Source material:
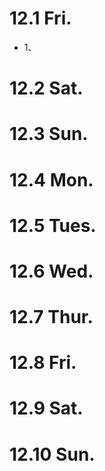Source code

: # 12.1 Fri.
* 1、

# 12.2 Sat.

# 12.3 Sun.

# 12.4 Mon.

# 12.5 Tues.

# 12.6 Wed.

# 12.7 Thur.

# 12.8 Fri.

# 12.9 Sat.

# 12.10 Sun.
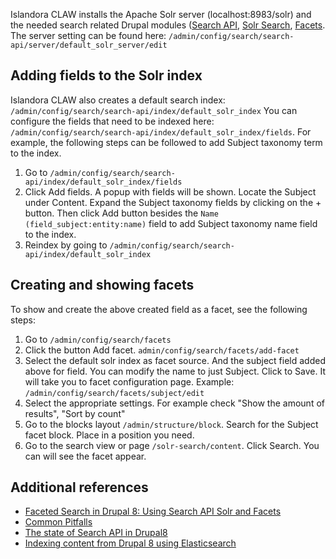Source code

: Islandora CLAW installs the Apache Solr server (localhost:8983/solr) and the needed search related Drupal modules ([Search API](https://www.drupal.org/project/search_api), [Solr Search](https://www.drupal.org/project/search_api_solr), [Facets](https://www.drupal.org/project/facets).  The server setting can be found here: `/admin/config/search/search-api/server/default_solr_server/edit`

## Adding fields to the Solr index
Islandora CLAW also creates a default search index: `/admin/config/search/search-api/index/default_solr_index`  You can configure the fields that need to be indexed here: `/admin/config/search/search-api/index/default_solr_index/fields`.  For example, the following steps can be followed to add Subject taxonomy term to the index.

1. Go to `/admin/config/search/search-api/index/default_solr_index/fields`
2. Click Add fields.  A popup with fields will be shown.  Locate the Subject under Content.  Expand the Subject taxonomy fields by clicking on the + button.  Then click Add button besides the `Name (field_subject:entity:name)` field to add Subject taxonomy name field to the index.
3. Reindex by going to `/admin/config/search/search-api/index/default_solr_index`

## Creating and showing facets
To show and create the above created field as a facet, see the following steps:

1. Go to `/admin/config/search/facets`
2. Click the button Add facet. `admin/config/search/facets/add-facet`
3. Select the default solr index as facet source.  And the subject field added above for field.  You can modify the name to just Subject.  Click to Save.  It will take you to facet configuration page.  Example: `/admin/config/search/facets/subject/edit`
4. Select the appropriate settings.  For example check "Show the amount of results", "Sort by count"
5. Go to the blocks layout `/admin/structure/block`.  Search for the Subject facet block.  Place in a position you need.  
6. Go to the search view or page `/solr-search/content`.  Click Search.  You can will see the facet appear.  

## Additional references
* [Faceted Search in Drupal 8: Using Search API Solr and Facets](https://dev.acquia.com/blog/search-strategies-in-drupal-8/faceted-search-in-drupal-8-using-search-api-solr-and-facets/06/05/2016/10406)
* [Common Pitfalls](https://www.drupal.org/docs/7/modules/search-api/getting-started/common-pitfalls)
* [The state of Search API in Drupal8](https://drupalcamp.be/sites/default/files/slides/state%20of%20search%20%7C%20drupalcamp%20ghent.pdf)
* [Indexing content from Drupal 8 using Elasticsearch](https://www.lullabot.com/articles/indexing-content-from-drupal-8-to-elasticsearch)







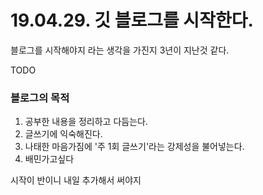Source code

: # 19.04.29. 깃 블로그를 시작한다.

블로그를 시작해야지 라는 생각을 가진지 3년이 지난것 같다.

TODO

### 블로그의 목적
1. 공부한 내용을 정리하고 다듬는다.
2. 글쓰기에 익숙해진다.
3. 나태한 마음가짐에 '주 1회 글쓰기'라는 강제성을 불어넣는다.
4. 배민가고싶다


시작이 반이니 내일 추가해서 써야지
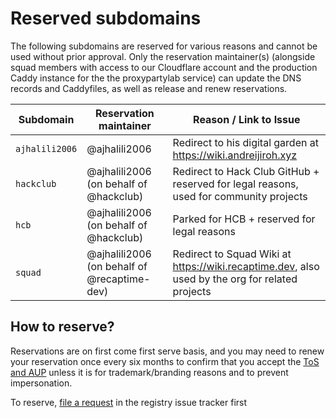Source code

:# Reserved subdomains

The following subdomains are reserved for various reasons and cannot be used
without prior approval. Only the reservation maintainer(s) (alongside squad members
with access to our Cloudflare account and the production Caddy instance for the
the proxypartylab service) can update the DNS records and Caddyfiles, as well as
release and renew reservations.

| Subdomain | Reservation maintainer | Reason / Link to Issue |
| --- | --- | --- |
| `ajhalili2006` | @ajhalili2006 | Redirect to his digital garden at <https://wiki.andreijiroh.xyz> |
| `hackclub` | @ajhalili2006 (on behalf of @hackclub) | Redirect to Hack Club GitHub + reserved for legal reasons, used for community projects |
| `hcb` | @ajhalili2006 (on behalf of @hackclub) | Parked for HCB + reserved for legal reasons |
| `squad` | @ajhalili2006 (on behalf of @recaptime-dev) | Redirect to Squad Wiki at <https://wiki.recaptime.dev>, also used by the org for related projects |

## How to reserve?

Reservations are on first come first serve basis, and you may need to renew your
reservation once every six months to confirm that you accept the
[ToS and AUP](../legal/tos.md) unless it is for trademark/branding reasons and
to prevent impersonation.

To reserve, [file a request][issue-form] in the registry issue tracker first

[issue-form]: https://github.com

Task to complete: Take the line containing "to prevent impersonation." as the start and the last line of the data as the end, and reproduce that range exactly.

Answer to this exercise:
to prevent impersonation.

To reserve, [file a request][issue-form] in the registry issue tracker first

[issue-form]: https://github.com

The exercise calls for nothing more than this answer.